The politics of paralysed puppets
Globalisation didn’t force States to implement divisive public policies which have exacerbated inequalities and jammed the social ladder. The choice made by our successive governments to enact massive deregulation was deliberate, leaving the market as the sole arbiter of individual liberties and as the only generator of wealth and opportunity, albeit too often a source of social disasters and income regression. Over the last thirty years, globalisation has undeniably played a major role in the reduction of poverty in poor countries. It has also, however, made losers of our Western nations whose governments have not taken the corrective measures which have been a necessity. The sensitive issue of redistribution has not been tackled by these political figures, awestruck by the acceleration of international trade, the liberalisation of the flow of capital and the staggering technological advances which have since been allowed to be abused by the myth of market efficiency. Again, it’s not so much globalisation as it is grave errors in governance which have led successive governments to cut back on State spending, slash social funding, and even soften taxation on the most wealthy.

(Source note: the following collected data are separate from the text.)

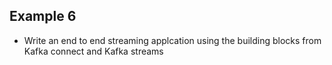 ## Example 6
* Write an end to end streaming applcation using the building blocks from Kafka connect and Kafka streams
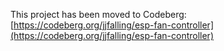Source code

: This project has been moved to Codeberg: [https://codeberg.org/jjfalling/esp-fan-controller](https://codeberg.org/jjfalling/esp-fan-controller)
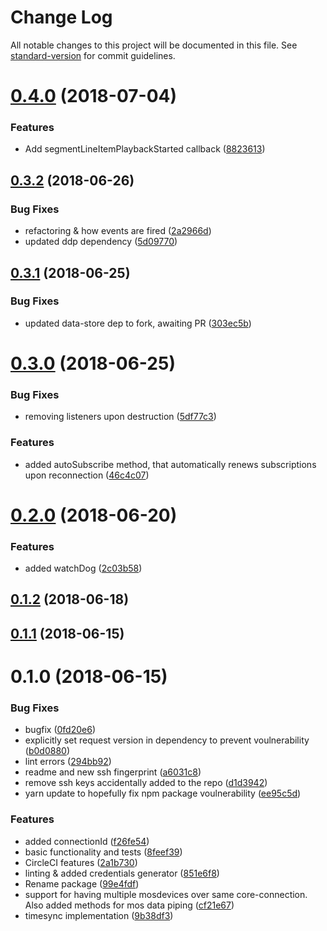 # Change Log

All notable changes to this project will be documented in this file. See [standard-version](https://github.com/conventional-changelog/standard-version) for commit guidelines.

<a name="0.4.0"></a>
# [0.4.0](https://github.com/nrkno/tv-automation-server-core-integration/compare/0.3.2...0.4.0) (2018-07-04)


### Features

* Add segmentLineItemPlaybackStarted callback ([8823613](https://github.com/nrkno/tv-automation-server-core-integration/commit/8823613))



<a name="0.3.2"></a>
## [0.3.2](https://github.com/nrkno/tv-automation-server-core-integration/compare/0.3.1...0.3.2) (2018-06-26)


### Bug Fixes

* refactoring & how events are fired ([2a2966d](https://github.com/nrkno/tv-automation-server-core-integration/commit/2a2966d))
* updated ddp dependency ([5d09770](https://github.com/nrkno/tv-automation-server-core-integration/commit/5d09770))



<a name="0.3.1"></a>
## [0.3.1](https://github.com/nrkno/tv-automation-server-core-integration/compare/0.3.0...0.3.1) (2018-06-25)


### Bug Fixes

* updated data-store dep to fork, awaiting PR ([303ec5b](https://github.com/nrkno/tv-automation-server-core-integration/commit/303ec5b))



<a name="0.3.0"></a>
# [0.3.0](https://github.com/nrkno/tv-automation-server-core-integration/compare/0.2.0...0.3.0) (2018-06-25)


### Bug Fixes

* removing listeners upon destruction ([5df77c3](https://github.com/nrkno/tv-automation-server-core-integration/commit/5df77c3))


### Features

* added autoSubscribe method, that automatically renews subscriptions upon reconnection ([46c4c07](https://github.com/nrkno/tv-automation-server-core-integration/commit/46c4c07))



<a name="0.2.0"></a>
# [0.2.0](https://github.com/nrkno/tv-automation-server-core-integration/compare/0.1.2...0.2.0) (2018-06-20)


### Features

* added watchDog ([2c03b58](https://github.com/nrkno/tv-automation-server-core-integration/commit/2c03b58))



<a name="0.1.2"></a>
## [0.1.2](https://github.com/nrkno/tv-automation-server-core-integration/compare/0.1.1...0.1.2) (2018-06-18)



<a name="0.1.1"></a>
## [0.1.1](https://github.com/nrkno/tv-automation-server-core-integration/compare/0.1.0...0.1.1) (2018-06-15)



<a name="0.1.0"></a>
# 0.1.0 (2018-06-15)


### Bug Fixes

* bugfix ([0fd20e6](https://bitbucket.org/nrkno/tv-automation-server-core-integration/commits/0fd20e6))
* explicitly set request version in dependency to prevent voulnerability ([b0d0880](https://bitbucket.org/nrkno/tv-automation-server-core-integration/commits/b0d0880))
* lint errors ([294bb92](https://bitbucket.org/nrkno/tv-automation-server-core-integration/commits/294bb92))
* readme and new ssh fingerprint ([a6031c8](https://bitbucket.org/nrkno/tv-automation-server-core-integration/commits/a6031c8))
* remove ssh keys accidentally added to the repo ([d1d3942](https://bitbucket.org/nrkno/tv-automation-server-core-integration/commits/d1d3942))
* yarn update to hopefully fix npm package voulnerability ([ee95c5d](https://bitbucket.org/nrkno/tv-automation-server-core-integration/commits/ee95c5d))


### Features

* added connectionId ([f26fe54](https://bitbucket.org/nrkno/tv-automation-server-core-integration/commits/f26fe54))
* basic functionality and tests ([8feef39](https://bitbucket.org/nrkno/tv-automation-server-core-integration/commits/8feef39))
* CircleCI features ([2a1b730](https://bitbucket.org/nrkno/tv-automation-server-core-integration/commits/2a1b730))
* linting & added credentials generator ([851e6f8](https://bitbucket.org/nrkno/tv-automation-server-core-integration/commits/851e6f8))
* Rename package ([99e4fdf](https://bitbucket.org/nrkno/tv-automation-server-core-integration/commits/99e4fdf))
* support for having multiple mosdevices over same core-connection. Also added methods for mos data piping ([cf21e67](https://bitbucket.org/nrkno/tv-automation-server-core-integration/commits/cf21e67))
* timesync implementation ([9b38df3](https://bitbucket.org/nrkno/tv-automation-server-core-integration/commits/9b38df3))
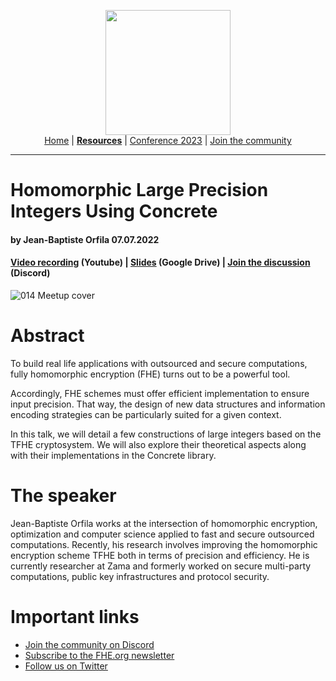 <!-- Main header navigation -->
<p align="center">
  <img width="200" src="https://user-images.githubusercontent.com/5758427/180978488-db825482-5a58-4c7c-9589-c494a6f0be04.png"><br/>
  <a href="https://fhe-org.github.io">Home</a> | <a href="https://fhe-org.github.io/resources"><b>Resources</b></a> | <a href="https://fhe-org.github.io/conferences/conference-2023/home">Conference 2023</a> | <a href="https://fhe-org.github.io/community">Join the community</a>
</p>
<hr/>
<!-- /Main header navigation -->

# Homomorphic Large Precision Integers Using Concrete
#### by Jean-Baptiste Orfila 07.07.2022
#### <a href="https://www.youtube.com/watch?v=50zE42Lzbd8">Video recording</a> (Youtube) | <a href="https://drive.google.com/file/d/1aJCfhIpAk8unQ8BKof3C3cHlVzse1qpD/view?usp=sharing">Slides</a> (Google Drive) | <a href="https://discord.fhe.org">Join the discussion</a> (Discord)

![014 Meetup cover](https://github.com/FHE-org/fhe-org.github.io/assets/37557436/882d0449-7b36-4b6c-ad15-bfd8b7cfb01e)

# Abstract
To build real life applications with outsourced and secure computations, fully homomorphic encryption (FHE) turns out to be a powerful tool.

Accordingly, FHE schemes must offer efficient implementation to ensure input precision. That way, the design of new data structures and information encoding strategies can be particularly suited for a given context.

In this talk, we will detail a few constructions of large integers based on the TFHE cryptosystem. We will also explore their theoretical aspects along with their implementations in the Concrete library.

# The speaker
Jean-Baptiste Orfila works at the intersection of homomorphic encryption, optimization and computer science applied to fast and secure outsourced computations. Recently, his research involves improving the homomorphic encryption scheme TFHE both in terms of precision and efficiency. He is currently researcher at Zama and formerly worked on secure multi-party computations, public key infrastructures and protocol security.

# Important links
- <a href="https://discord.fhe.org">Join the community on Discord</a>
- <a href="https://fheorg.substack.com">Subscribe to the FHE.org newsletter</a>
- <a href="https://twitter.com/fhe_org">Follow us on Twitter</a>
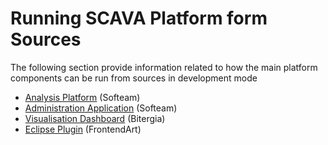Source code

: # Running SCAVA Platform form Sources
The following section provide information related to how the main platform components can be run from sources in development mode

* [Analysis Platform](analysis-platform/index.md) (Softeam)
* [Administration Application](administration-application.md) (Softeam)
* [Visualisation Dashboard](visualisation-dashboard.md) (Bitergia)
* [Eclipse Plugin](eclipse-plugin.md) (FrontendArt)



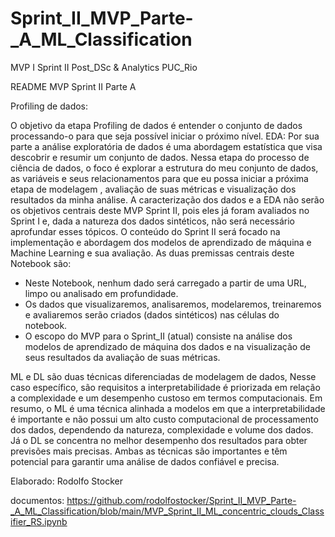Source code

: # Sprint_II_MVP_Parte-_A_ML_Classification
MVP I Sprint II  Post_DSc &amp; Analytics PUC_Rio

README MVP Sprint II Parte A

Profiling de dados:

O objetivo da etapa Profiling de dados é entender o conjunto de dados processando-o para que seja possível iniciar o próximo nível. EDA:
Por sua parte a análise exploratória de dados é uma abordagem estatística que visa descobrir e resumir um conjunto de dados.
Nessa etapa do processo de ciência de dados, o foco é explorar a estrutura do meu conjunto de dados, as variáveis e seus relacionamentos
para que eu possa iniciar a próxima etapa de modelagem , avaliação de suas métricas e visualização dos resultados da minha análise.
A caracterização dos dados e a EDA não serão os objetivos centrais deste MVP Sprint II, pois eles já foram avaliados no Sprint I e, 
dada a natureza dos dados sintéticos, não será necessário aprofundar esses tópicos. 
O conteúdo do Sprint II será focado na implementação e abordagem dos modelos de aprendizado de máquina e Machine Learning e sua avaliação.
As duas premissas centrais deste Notebook são:

* Neste Notebook, nenhum dado será carregado a partir de uma URL, limpo ou analisado em profundidade. 
* Os dados que visualizaremos, analisaremos, modelaremos, treinaremos e avaliaremos serão criados (dados sintéticos) nas células do notebook. 
* O escopo do MVP para o Sprint_II (atual) consiste na análise dos modelos de aprendizado de máquina dos dados e na visualização de seus
  resultados da avaliação de suas métricas.
  
ML e DL são duas técnicas diferenciadas de modelagem de dados, Nesse caso específico, são requisitos a interpretabilidade é priorizada
em relação a complexidade e um desempenho custoso em termos computacionais.
Em resumo, o ML é uma técnica alinhada a modelos em que a interpretabilidade é importante e não possui um alto custo computacional
de processamento dos dados, dependendo da natureza, complexidade e volume dos dados. Já o DL se concentra no melhor desempenho
dos resultados para obter previsões mais precisas. Ambas as técnicas são importantes e têm potencial para garantir uma análise de dados confiável e precisa.

Elaborado: Rodolfo Stocker

documentos:
https://github.com/rodolfostocker/Sprint_II_MVP_Parte-_A_ML_Classification/blob/main/MVP_Sprint_II_ML_concentric_clouds_Classifier_RS.ipynb
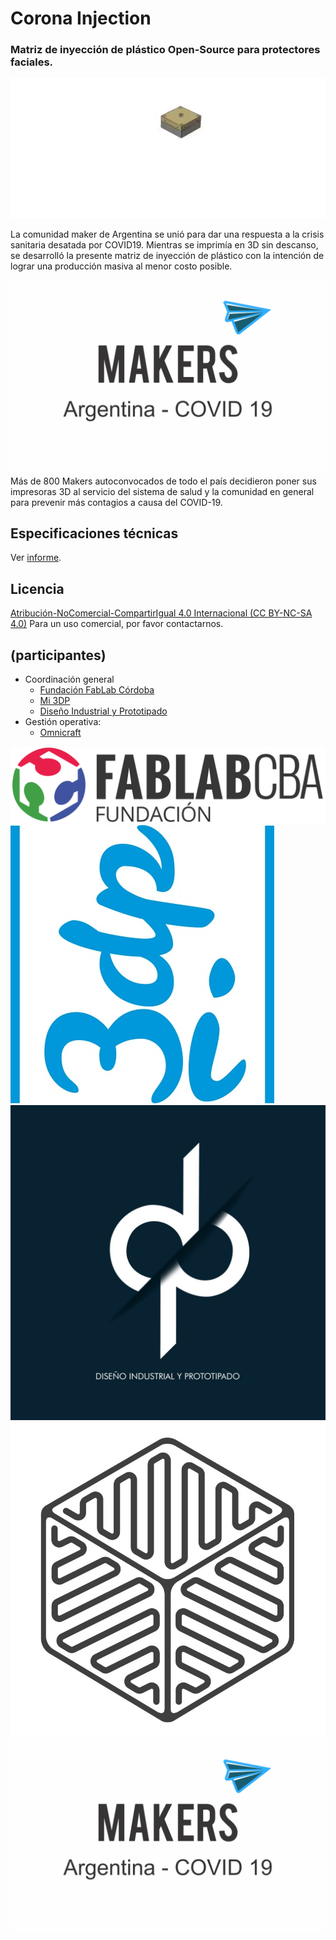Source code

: # Corona Injection
### Matriz de inyección de plástico Open-Source para protectores faciales.

![Despiece](./img/despiece.gif)

La comunidad maker de Argentina se unió para dar una respuesta a la crisis sanitaria desatada por COVID19. Mientras se imprimía en 3D sin descanso, se desarrolló la presente matriz de inyección de plástico con la intención de lograr una producción masiva al menor costo posible.

![Makers Argentina](./img/mkrsArg.jpg)
Más de 800 Makers autoconvocados de todo el país decidieron poner sus impresoras 3D al servicio del sistema de salud y la comunidad en general para prevenir más contagios a causa del COVID-19.

## Especificaciones técnicas
Ver [informe](https://github.com/FabLabCordoba/matrizInyeccionCOVID19/blob/master/Informe.pdf).

## Licencia

[Atribución-NoComercial-CompartirIgual 4.0 Internacional (CC BY-NC-SA 4.0)](https://creativecommons.org/licenses/by-nc-sa/4.0/deed.es)
Para un uso comercial, por favor contactarnos.

## (participantes)
+ Coordinación general
    + [Fundación FabLab Córdoba](http://fablabcordoba.org)
    + [Mi 3DP](www.facebook.com/mi3dp)
    + [Diseño Industrial y Prototipado](mailto:dip3dcba@gmail.com)
+ Gestión operativa:
    + [Omnicraft](https://omnicraft3d.com/)
    
    
    
![FabLab Córdoba](./img/FabLab.jpg)
![Mi 3DP](./img/mi3dp.jpg)
![DIP](./img/dip.jpg)
![Omnicraft](./img/Omnicraft.jpeg)
![Makers Argentina](./img/mkrsArg.jpg)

In fact, it was a decision made at the highest level of political and economic actors to liberate, to unbridle the “animal instincts”, for only they were capable of stimulating the free enterprise and risk-taking considered to be essential ingredients of the enrichment of society. Again, globalisation is in no way responsible for the emergence of a super-caste which is in pole position to pillage the rewards of said globalisation and intensive deregulation: executives, past and present, are to blame, convinced that this was the only way to increase their country’s attractiveness to foreign investors. Europe – and also the US – have very badly navigated this turn to globalisation which has come about merely at the expense of swathes of their population, unlike the Scandinavian countries – them too perfectly integrated into globalisation – which have adopted redistributive taxation worthy of the name. Germany itself, which seems now to harbour the most flagrant inequalities in the Union, was under no pressure from globalisation to refuse to appropriately tax inheritance and property. This was indeed a deliberate choice on its part to favour the concentration of wealth.

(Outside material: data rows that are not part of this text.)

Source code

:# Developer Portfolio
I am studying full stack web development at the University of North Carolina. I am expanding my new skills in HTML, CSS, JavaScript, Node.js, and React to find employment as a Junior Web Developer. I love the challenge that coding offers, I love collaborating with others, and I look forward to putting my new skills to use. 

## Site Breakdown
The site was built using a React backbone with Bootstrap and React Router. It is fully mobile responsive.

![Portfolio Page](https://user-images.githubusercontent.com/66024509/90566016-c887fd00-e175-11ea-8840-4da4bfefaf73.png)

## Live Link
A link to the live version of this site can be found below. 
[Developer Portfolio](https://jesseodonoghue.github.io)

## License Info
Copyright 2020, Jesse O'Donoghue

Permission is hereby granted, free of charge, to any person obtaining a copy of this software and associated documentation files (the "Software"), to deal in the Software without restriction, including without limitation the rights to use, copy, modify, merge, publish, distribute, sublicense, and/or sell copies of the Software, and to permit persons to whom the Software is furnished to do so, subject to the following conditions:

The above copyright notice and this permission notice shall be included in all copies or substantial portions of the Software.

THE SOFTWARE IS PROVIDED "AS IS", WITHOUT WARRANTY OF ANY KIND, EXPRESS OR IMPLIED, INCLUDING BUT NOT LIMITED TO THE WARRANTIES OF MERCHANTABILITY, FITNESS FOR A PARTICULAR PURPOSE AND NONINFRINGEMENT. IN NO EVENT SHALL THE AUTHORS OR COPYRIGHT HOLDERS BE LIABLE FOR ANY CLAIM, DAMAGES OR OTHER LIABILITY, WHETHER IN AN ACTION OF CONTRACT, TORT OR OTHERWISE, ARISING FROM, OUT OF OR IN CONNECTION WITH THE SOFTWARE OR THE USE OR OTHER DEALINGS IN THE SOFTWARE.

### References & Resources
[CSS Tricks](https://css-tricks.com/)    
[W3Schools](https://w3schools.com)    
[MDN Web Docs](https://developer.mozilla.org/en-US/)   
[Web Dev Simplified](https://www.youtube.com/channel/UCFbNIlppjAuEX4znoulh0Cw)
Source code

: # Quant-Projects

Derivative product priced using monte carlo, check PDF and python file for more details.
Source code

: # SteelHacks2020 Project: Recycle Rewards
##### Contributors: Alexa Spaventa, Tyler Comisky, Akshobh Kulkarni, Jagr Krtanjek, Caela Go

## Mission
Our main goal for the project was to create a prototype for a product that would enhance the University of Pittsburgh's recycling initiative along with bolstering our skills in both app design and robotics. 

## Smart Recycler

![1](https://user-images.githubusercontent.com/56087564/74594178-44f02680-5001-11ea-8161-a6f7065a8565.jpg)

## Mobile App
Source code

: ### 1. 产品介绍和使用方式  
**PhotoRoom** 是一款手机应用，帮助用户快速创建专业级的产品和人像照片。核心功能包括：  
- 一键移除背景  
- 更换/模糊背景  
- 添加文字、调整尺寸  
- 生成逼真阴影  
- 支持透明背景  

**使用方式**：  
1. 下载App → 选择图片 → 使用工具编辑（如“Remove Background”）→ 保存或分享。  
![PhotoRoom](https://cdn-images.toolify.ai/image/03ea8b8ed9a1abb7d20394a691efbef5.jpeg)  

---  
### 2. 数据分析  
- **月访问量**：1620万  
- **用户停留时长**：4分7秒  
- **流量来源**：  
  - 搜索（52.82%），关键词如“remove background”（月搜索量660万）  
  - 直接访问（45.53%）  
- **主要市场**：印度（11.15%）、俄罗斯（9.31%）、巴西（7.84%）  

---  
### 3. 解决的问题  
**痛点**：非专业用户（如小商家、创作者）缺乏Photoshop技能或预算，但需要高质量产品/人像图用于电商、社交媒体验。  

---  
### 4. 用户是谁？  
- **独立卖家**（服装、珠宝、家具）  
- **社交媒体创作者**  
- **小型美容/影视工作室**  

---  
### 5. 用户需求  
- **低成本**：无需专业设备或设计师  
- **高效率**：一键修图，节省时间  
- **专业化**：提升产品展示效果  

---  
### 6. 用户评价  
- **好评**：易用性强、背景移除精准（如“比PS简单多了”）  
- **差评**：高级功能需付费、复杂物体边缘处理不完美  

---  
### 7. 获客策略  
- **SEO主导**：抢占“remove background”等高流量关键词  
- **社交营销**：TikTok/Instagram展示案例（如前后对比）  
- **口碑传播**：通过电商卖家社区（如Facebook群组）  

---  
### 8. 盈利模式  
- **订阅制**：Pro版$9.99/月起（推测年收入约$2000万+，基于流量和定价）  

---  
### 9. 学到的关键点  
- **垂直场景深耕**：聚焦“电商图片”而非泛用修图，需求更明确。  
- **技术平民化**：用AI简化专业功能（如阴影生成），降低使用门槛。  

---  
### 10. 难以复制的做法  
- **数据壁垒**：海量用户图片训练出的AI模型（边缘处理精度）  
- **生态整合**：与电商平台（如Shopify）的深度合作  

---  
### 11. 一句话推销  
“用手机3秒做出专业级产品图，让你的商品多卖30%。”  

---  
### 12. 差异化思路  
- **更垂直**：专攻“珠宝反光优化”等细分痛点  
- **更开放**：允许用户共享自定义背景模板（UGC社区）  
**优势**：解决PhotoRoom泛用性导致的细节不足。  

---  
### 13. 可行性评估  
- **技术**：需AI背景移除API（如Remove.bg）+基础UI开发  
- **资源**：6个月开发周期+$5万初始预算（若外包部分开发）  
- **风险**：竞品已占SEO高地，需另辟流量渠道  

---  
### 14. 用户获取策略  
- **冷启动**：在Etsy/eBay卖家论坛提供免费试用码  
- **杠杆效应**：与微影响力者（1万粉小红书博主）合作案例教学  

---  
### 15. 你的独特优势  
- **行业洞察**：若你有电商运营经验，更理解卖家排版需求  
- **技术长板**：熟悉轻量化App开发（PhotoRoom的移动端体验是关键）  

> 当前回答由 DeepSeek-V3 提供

Likewise, it was not the “hidden powers” of globalisation which imposed austerity on many European nations, forced to drastically reduce their spending in order to try and pull themselves out of the depression. It is indeed the European criteria which put a knife to their throats and left them no other choice but to surrender to rampant competition in order to seduce foreign capital. In the case of competition between States – between partners of a single monetary union even -, it was not globalisation either which forced certain States to adopt fiscal measures which greatly favoured businesses – within the confines of unfair competition -, luring in multinational corporations as they searched for “honourable” tax havens. It was a conscious endeavour by certain nations to the detriment of their partners who were forced to compensate for this shortfall by intensifying taxation on their own middle classes.

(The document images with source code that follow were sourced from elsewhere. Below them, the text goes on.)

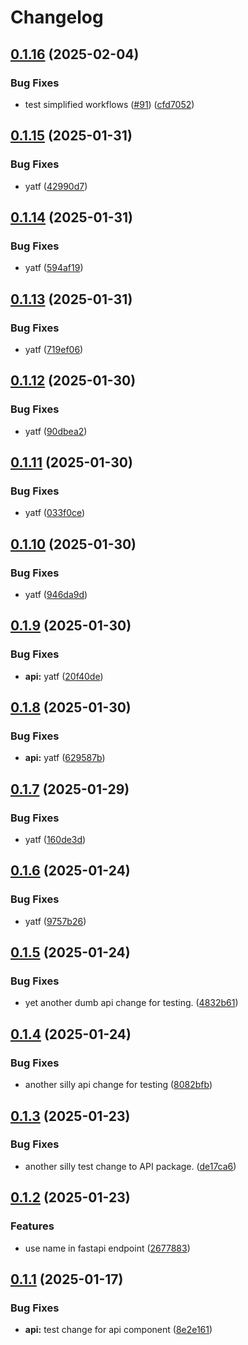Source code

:# Changelog

## [0.1.16](https://github.com/ClaytonJY/release-please-demo/compare/api-v0.1.15...api-v0.1.16) (2025-02-04)


### Bug Fixes

* test simplified workflows ([#91](https://github.com/ClaytonJY/release-please-demo/issues/91)) ([cfd7052](https://github.com/ClaytonJY/release-please-demo/commit/cfd70523a731f684687a30af7038d415c97d18b7))

## [0.1.15](https://github.com/ClaytonJY/release-please-demo/compare/api-v0.1.14...api-v0.1.15) (2025-01-31)


### Bug Fixes

* yatf ([42990d7](https://github.com/ClaytonJY/release-please-demo/commit/42990d767a9d3894013ee1d7fa53cad50a9512f2))

## [0.1.14](https://github.com/ClaytonJY/release-please-demo/compare/api-v0.1.13...api-v0.1.14) (2025-01-31)


### Bug Fixes

* yatf ([594af19](https://github.com/ClaytonJY/release-please-demo/commit/594af1923dc7d688ecbd7135fbf84ef509aaf775))

## [0.1.13](https://github.com/ClaytonJY/release-please-demo/compare/api-v0.1.12...api-v0.1.13) (2025-01-31)


### Bug Fixes

* yatf ([719ef06](https://github.com/ClaytonJY/release-please-demo/commit/719ef068229c208cc5ddd241d0839922f5ebb068))

## [0.1.12](https://github.com/ClaytonJY/release-please-demo/compare/api-v0.1.11...api-v0.1.12) (2025-01-30)


### Bug Fixes

* yatf ([90dbea2](https://github.com/ClaytonJY/release-please-demo/commit/90dbea2b7280adf2b94e6baed36eadc0cbd21d99))

## [0.1.11](https://github.com/ClaytonJY/release-please-demo/compare/api-v0.1.10...api-v0.1.11) (2025-01-30)


### Bug Fixes

* yatf ([033f0ce](https://github.com/ClaytonJY/release-please-demo/commit/033f0cee75d8a47b55f5772b01f8656913308ac5))

## [0.1.10](https://github.com/ClaytonJY/release-please-demo/compare/api-v0.1.9...api-v0.1.10) (2025-01-30)


### Bug Fixes

* yatf ([946da9d](https://github.com/ClaytonJY/release-please-demo/commit/946da9db999b825a5ce25966db9280388e1830ea))

## [0.1.9](https://github.com/ClaytonJY/release-please-demo/compare/api-v0.1.8...api-v0.1.9) (2025-01-30)


### Bug Fixes

* **api:** yatf ([20f40de](https://github.com/ClaytonJY/release-please-demo/commit/20f40de3a036b8259e12f740f11322794e78f28a))

## [0.1.8](https://github.com/ClaytonJY/release-please-demo/compare/api-v0.1.7...api-v0.1.8) (2025-01-30)


### Bug Fixes

* **api:** yatf ([629587b](https://github.com/ClaytonJY/release-please-demo/commit/629587b6c934cd76ff2557e70c8a002fc2dcbc77))

## [0.1.7](https://github.com/ClaytonJY/release-please-demo/compare/api-v0.1.6...api-v0.1.7) (2025-01-29)


### Bug Fixes

* yatf ([160de3d](https://github.com/ClaytonJY/release-please-demo/commit/160de3d9ae9717392074e8c1248a7d47a759d1a8))

## [0.1.6](https://github.com/ClaytonJY/release-please-demo/compare/api-v0.1.5...api-v0.1.6) (2025-01-24)


### Bug Fixes

* yatf ([9757b26](https://github.com/ClaytonJY/release-please-demo/commit/9757b266a7863c7e317dd89e1bd9379e1d5cb465))

## [0.1.5](https://github.com/ClaytonJY/release-please-demo/compare/api-v0.1.4...api-v0.1.5) (2025-01-24)


### Bug Fixes

* yet another dumb api change for testing. ([4832b61](https://github.com/ClaytonJY/release-please-demo/commit/4832b6102cf0016a9dbeb5b15e12f95f69103860))

## [0.1.4](https://github.com/ClaytonJY/release-please-demo/compare/api-v0.1.3...api-v0.1.4) (2025-01-24)


### Bug Fixes

* another silly api change for testing ([8082bfb](https://github.com/ClaytonJY/release-please-demo/commit/8082bfb6320f985e5c40e29013dddb0153d6d8db))

## [0.1.3](https://github.com/ClaytonJY/release-please-demo/compare/api-v0.1.2...api-v0.1.3) (2025-01-23)


### Bug Fixes

* another silly test change to API package. ([de17ca6](https://github.com/ClaytonJY/release-please-demo/commit/de17ca6911f28834756d8c4f0e4b87b2bd45fda1))

## [0.1.2](https://github.com/ClaytonJY/release-please-demo/compare/api-v0.1.1...api-v0.1.2) (2025-01-23)


### Features

* use name in fastapi endpoint ([2677883](https://github.com/ClaytonJY/release-please-demo/commit/26778835c961c667e9a1b6142dbf0ca02dc066e0))

## [0.1.1](https://github.com/ClaytonJY/release-please-demo/compare/api-v0.1.0...api-v0.1.1) (2025-01-17)


### Bug Fixes

* **api:** test change for api component ([8e2e161](https://github.com/ClaytonJY/release-please-demo/commit/8e2e1618d6551158870f7c2d4d8d2545792c5951))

In short, it’s not globalisation that is now responsible for the anaemic growth of our Western world, just like it isn’t globalisation that is at the source of the erosion of our quality of life. It is our public policies – or rather their howling deficiencies – which should be put on trial. It is therefore foolhardy to proclaim that globalisation makes politics impotent, since this same politics now finds itself reduced to a charade, and our politicians to paralysed puppets.